***** DATA LISTING *****

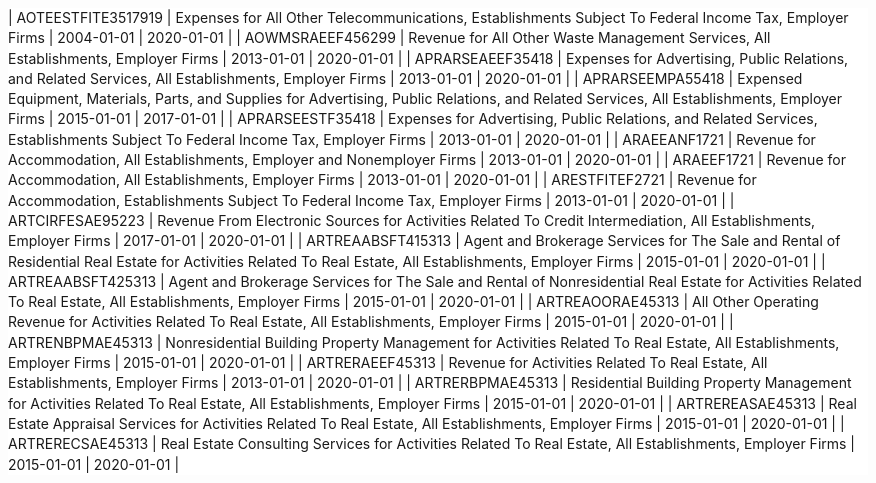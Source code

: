 | AOTEESTFITE3517919    | Expenses for All Other Telecommunications, Establishments Subject To Federal Income Tax, Employer Firms                                                                                                                                                                              | 2004-01-01          | 2020-01-01        |
| AOWMSRAEEF456299      | Revenue for All Other Waste Management Services, All Establishments, Employer Firms                                                                                                                                                                                                  | 2013-01-01          | 2020-01-01        |
| APRARSEAEEF35418      | Expenses for Advertising, Public Relations, and Related Services, All Establishments, Employer Firms                                                                                                                                                                                 | 2013-01-01          | 2020-01-01        |
| APRARSEEMPA55418      | Expensed Equipment, Materials, Parts, and Supplies for Advertising, Public Relations, and Related Services, All Establishments, Employer Firms                                                                                                                                       | 2015-01-01          | 2017-01-01        |
| APRARSEESTF35418      | Expenses for Advertising, Public Relations, and Related Services, Establishments Subject To Federal Income Tax, Employer Firms                                                                                                                                                       | 2013-01-01          | 2020-01-01        |
| ARAEEANF1721          | Revenue for Accommodation, All Establishments, Employer and Nonemployer Firms                                                                                                                                                                                                        | 2013-01-01          | 2020-01-01        |
| ARAEEF1721            | Revenue for Accommodation, All Establishments, Employer Firms                                                                                                                                                                                                                        | 2013-01-01          | 2020-01-01        |
| ARESTFITEF2721        | Revenue for Accommodation, Establishments Subject To Federal Income Tax, Employer Firms                                                                                                                                                                                              | 2013-01-01          | 2020-01-01        |
| ARTCIRFESAE95223      | Revenue From Electronic Sources for Activities Related To Credit Intermediation, All Establishments, Employer Firms                                                                                                                                                                  | 2017-01-01          | 2020-01-01        |
| ARTREAABSFT415313     | Agent and Brokerage Services for The Sale and Rental of Residential Real Estate for Activities Related To Real Estate, All Establishments, Employer Firms                                                                                                                            | 2015-01-01          | 2020-01-01        |
| ARTREAABSFT425313     | Agent and Brokerage Services for The Sale and Rental of Nonresidential Real Estate for Activities Related To Real Estate, All Establishments, Employer Firms                                                                                                                         | 2015-01-01          | 2020-01-01        |
| ARTREAOORAE45313      | All Other Operating Revenue for Activities Related To Real Estate, All Establishments, Employer Firms                                                                                                                                                                                | 2015-01-01          | 2020-01-01        |
| ARTRENBPMAE45313      | Nonresidential Building Property Management for Activities Related To Real Estate, All Establishments, Employer Firms                                                                                                                                                                | 2015-01-01          | 2020-01-01        |
| ARTRERAEEF45313       | Revenue for Activities Related To Real Estate, All Establishments, Employer Firms                                                                                                                                                                                                    | 2013-01-01          | 2020-01-01        |
| ARTRERBPMAE45313      | Residential Building Property Management for Activities Related To Real Estate, All Establishments, Employer Firms                                                                                                                                                                   | 2015-01-01          | 2020-01-01        |
| ARTREREASAE45313      | Real Estate Appraisal Services for Activities Related To Real Estate, All Establishments, Employer Firms                                                                                                                                                                             | 2015-01-01          | 2020-01-01        |
| ARTRERECSAE45313      | Real Estate Consulting Services for Activities Related To Real Estate, All Establishments, Employer Firms                                                                                                                                                                            | 2015-01-01          | 2020-01-01        |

*****

WHAT THE TASK REQUIRES » Within the data above, the span starting at the line containing "Revenue From Electronic" and ending at the line containing "Rental of Residential" is to be retyped exactly, with no other lines.

PROBLEM SOLUTION »
| ARTCIRFESAE95223      | Revenue From Electronic Sources for Activities Related To Credit Intermediation, All Establishments, Employer Firms                                                                                                                                                                  | 2017-01-01          | 2020-01-01        |
| ARTREAABSFT415313     | Agent and Brokerage Services for The Sale and Rental of Residential Real Estate for Activities Related To Real Estate, All Establishments, Employer Firms                                                                                                                            | 2015-01-01          | 2020-01-01        |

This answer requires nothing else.